To get data from your remote projects, you can run:
git fetch [remote-name]
The command goes out to that remote project and pulls down all the data from that remote project that you don’t have yet. After you do this, you should have references to all the branches from that remote, which you can merge in or inspect at any time.
git fetch origin fetches any new work that has been pushed to that server since you cloned (or last fetched from) it. It’s important to note that the git fetch command pulls the data to your local repository—it doesn’t automatically merge it with any of your work or modify what you’re currently working on.
By default, the git clone command automatically sets up your local master branch to track the remote master branch on the server you cloned from. Running git pull generally fetches data from the server you originally cloned from and automatically tries to merge it into the code you’re currently working on.

Pushing to Your Remotes

When you have your project at a point that you want to share, you have to push it upstream:
git push [remote-name] [remote-branch]
This command works only if you cloned from a server to which you have write access and if nobody has pushed in the meantime.

Inspecting a Remote

If you want to see more information about a particular remote, you can use the git remote show [remote-name] command.
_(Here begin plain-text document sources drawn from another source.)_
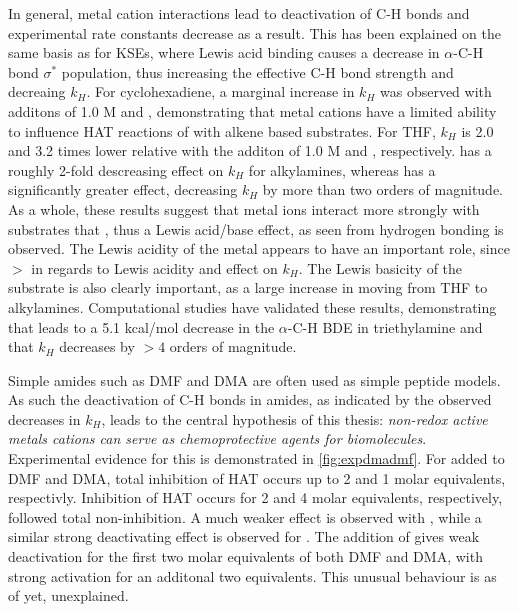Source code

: In general, metal cation interactions lead to deactivation of C-H bonds and
experimental rate constants decrease as a result. This has been explained on the
same basis as for KSEs, where Lewis acid binding causes a decrease in
$\alpha$-C-H bond $\sigma^*$ population, thus increasing the effective C-H bond
strength and decreaing $k_H$. For cyclohexadiene, a marginal increase in $k_H$
was observed with additons of 1.0 M  and ,
demonstrating that metal cations have a limited ability to influence HAT
reactions of \cumo with alkene based substrates. For THF, $k_H$ is 2.0 and 3.2
times lower relative with the additon of 1.0 M  and ,
respectively.  has a roughly 2-fold descreasing effect on $k_H$ for
alkylamines, whereas  has a significantly greater effect,
decreasing $k_H$ by more than two orders of magnitude. As a whole, these results
suggest that metal ions interact more strongly with substrates that \cumo, thus
a Lewis acid/base effect, as seen from hydrogen bonding is observed. The Lewis
acidity of the metal appears to have an important role, since  $>$
 in regards to Lewis acidity and effect on $k_H$. The Lewis basicity
of the substrate is also clearly important, as a large increase in moving from
THF to alkylamines. Computational studies have validated these results,
demonstrating that  leads to a 5.1 kcal/mol decrease in the
$\alpha$-C-H BDE in triethylamine and that $k_H$ decreases by $>4$ orders of
magnitude.\cite{Nova2014}

Simple amides such as DMF and DMA are often used as simple peptide
models.\cite{Salamone2015a} As such the deactivation of C-H bonds in amides, as
indicated by the observed decreases in $k_H$, leads to the central hypothesis of
this thesis: \emph{non-redox active metals cations can serve as chemoprotective
  agents for biomolecules}. Experimental evidence for this is demonstrated in
\ref{fig:expdmadmf}. For  added to DMF and DMA, total inhibition of
HAT occurs up to 2 and 1 molar equivalents, respectivly. Inhibition of HAT
occurs for 2 and 4 molar equivalents, respectively, followed total
non-inhibition. A much weaker effect is observed with , while a
similar strong deactivating effect is observed for . The addition
of  gives weak deactivation for the first two molar equivalents of
both DMF and DMA, with strong activation for an additonal two equivalents. This
unusual behaviour is as of yet, unexplained.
Removing and Renaming Remotes

You can run git remote rename [old-name] [new-name] to change a remote’s shortname.
If you want to remove a reference, you can use git remote rm [remote-name].

Tagging

Git has the ability to tag specific points in history as being important.

Listing Your Tags

This git tag command lists the tags in alphabetical order.
You can also search for tags with a particular pattern.

Creating Tags

Git uses two main types of tags: lightweight and annotated. A lightweight tag is just a pointer to a specific commit. Annotated tags, however, are stored as full objects in the Git database.

Annotated Tags

git tag -a [tag-name] -m "tag messages"

Signed Tags

You can also sign your tags with GPG,
git tag -s [tag-name] -m "tag messages"


Verifying Tags

git tag -v [tag-name]

Lightweight Tags

git tag [tag-name]

Sharing Tags

By default, the git push command doesn’t transfer tags to remote servers. You have to explicitly
push tags to a shared server after you create them.
git push origin [tag-name]
To transfer to the remote server all of your tags that aren’t already there,
git push origin --tags

Tips and Tricks

Auto-Completion

Git comes with a nice auto-completion script in the Git source code, look in the contrib/completion directory; there should be a file called git-completion.bash. Copy this file to your home directory, and add this to your
.bashrc file:
source ~/.git-completion.bash
Press the Tab key when you’re writing a Git command, and it should return a set of suggestions for you to pick from.

Git Aliases

If you don’t want to type the entire text of each of the Git commands, you can easily set up an alias for each command using git config.